=== Work instructions ===
Return exactly the lines from the start of the records below through the line containing "A Trusted Language", both ends included, and leave out the pictures.

= = = =

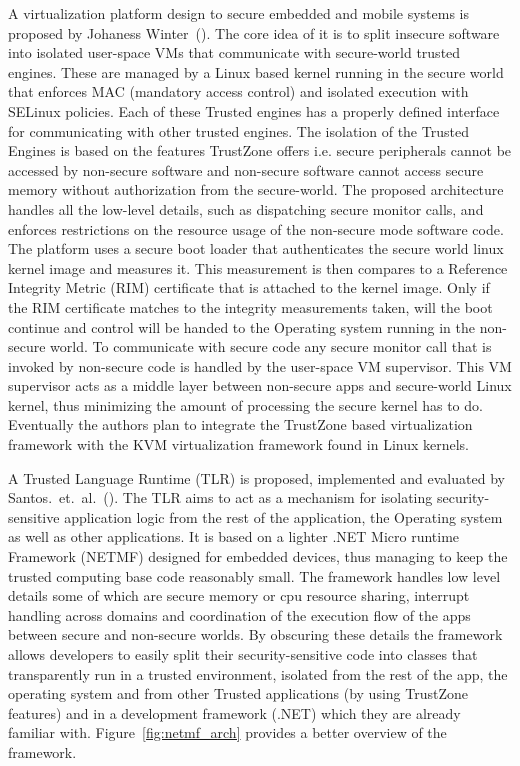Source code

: \documentclass[cameraready]{cseminar}
\begin{document}
A virtualization platform design to secure embedded and mobile systems is proposed by Johaness Winter~(\cite{trusted}). The core idea of it is to split insecure software into isolated user-space VMs that communicate with secure-world trusted engines. These are managed by a Linux based kernel running in the secure world that enforces MAC (mandatory access control) and isolated execution with SELinux policies. Each of these Trusted engines has a properly defined interface for communicating with other trusted engines. The isolation of the Trusted Engines is based on the features TrustZone offers i.e. secure peripherals cannot be accessed by non-secure software and non-secure software cannot access secure memory without authorization from the secure-world. The proposed architecture handles all the low-level details, such as dispatching secure monitor calls, and enforces restrictions on the resource usage of the non-secure mode software code. 
The platform uses a secure boot loader that authenticates the secure world linux kernel image and measures it. This measurement is then compares to a Reference Integrity Metric (RIM) certificate that is attached to the kernel image. Only if the RIM certificate matches to the integrity measurements taken, will the boot continue and control will be handed to the Operating system running in the non-secure world. 
To communicate with secure code any secure monitor call that is invoked by non-secure code is handled by the user-space VM supervisor. This VM supervisor acts as a middle layer between non-secure apps and secure-world Linux kernel, thus minimizing the amount of processing the secure kernel has to do. Eventually the authors plan to integrate the TrustZone based virtualization framework with the KVM virtualization framework found in Linux kernels.

A Trusted Language Runtime (TLR) is proposed, implemented and evaluated by Santos.~et.~al.~(\cite{tlrms}). The TLR aims to act as a mechanism for isolating security-sensitive  application logic from the rest of the application, the Operating system as well as other applications. It is based on a lighter .NET Micro runtime Framework (NETMF) designed for embedded devices, thus managing to keep the trusted computing base code reasonably small. 
The framework handles low level details some of which are secure memory or cpu resource sharing, interrupt handling across domains and coordination of the execution flow of the apps between secure and non-secure worlds. By obscuring these details the framework allows developers to easily split their security-sensitive code into classes that transparently run in a trusted environment, isolated from the rest of the app, the operating system and from other Trusted applications (by using TrustZone features) and in a development framework (.NET) which they are already familiar with. Figure~\ref{fig:netmf_arch} provides a better overview of the framework.
\end{document}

= = = =

=== Completed exercise ===
Source code

: \documentclass[cameraready]{cseminar}
\begin{document}
A virtualization platform design to secure embedded and mobile systems is proposed by Johaness Winter~(\cite{trusted}). The core idea of it is to split insecure software into isolated user-space VMs that communicate with secure-world trusted engines. These are managed by a Linux based kernel running in the secure world that enforces MAC (mandatory access control) and isolated execution with SELinux policies. Each of these Trusted engines has a properly defined interface for communicating with other trusted engines. The isolation of the Trusted Engines is based on the features TrustZone offers i.e. secure peripherals cannot be accessed by non-secure software and non-secure software cannot access secure memory without authorization from the secure-world. The proposed architecture handles all the low-level details, such as dispatching secure monitor calls, and enforces restrictions on the resource usage of the non-secure mode software code. 
The platform uses a secure boot loader that authenticates the secure world linux kernel image and measures it. This measurement is then compares to a Reference Integrity Metric (RIM) certificate that is attached to the kernel image. Only if the RIM certificate matches to the integrity measurements taken, will the boot continue and control will be handed to the Operating system running in the non-secure world. 
To communicate with secure code any secure monitor call that is invoked by non-secure code is handled by the user-space VM supervisor. This VM supervisor acts as a middle layer between non-secure apps and secure-world Linux kernel, thus minimizing the amount of processing the secure kernel has to do. Eventually the authors plan to integrate the TrustZone based virtualization framework with the KVM virtualization framework found in Linux kernels.

A Trusted Language Runtime (TLR) is proposed, implemented and evaluated by Santos.~et.~al.~(\cite{tlrms}). The TLR aims to act as a mechanism for isolating security-sensitive  application logic from the rest of the application, the Operating system as well as other applications. It is based on a lighter .NET Micro runtime Framework (NETMF) designed for embedded devices, thus managing to keep the trusted computing base code reasonably small. 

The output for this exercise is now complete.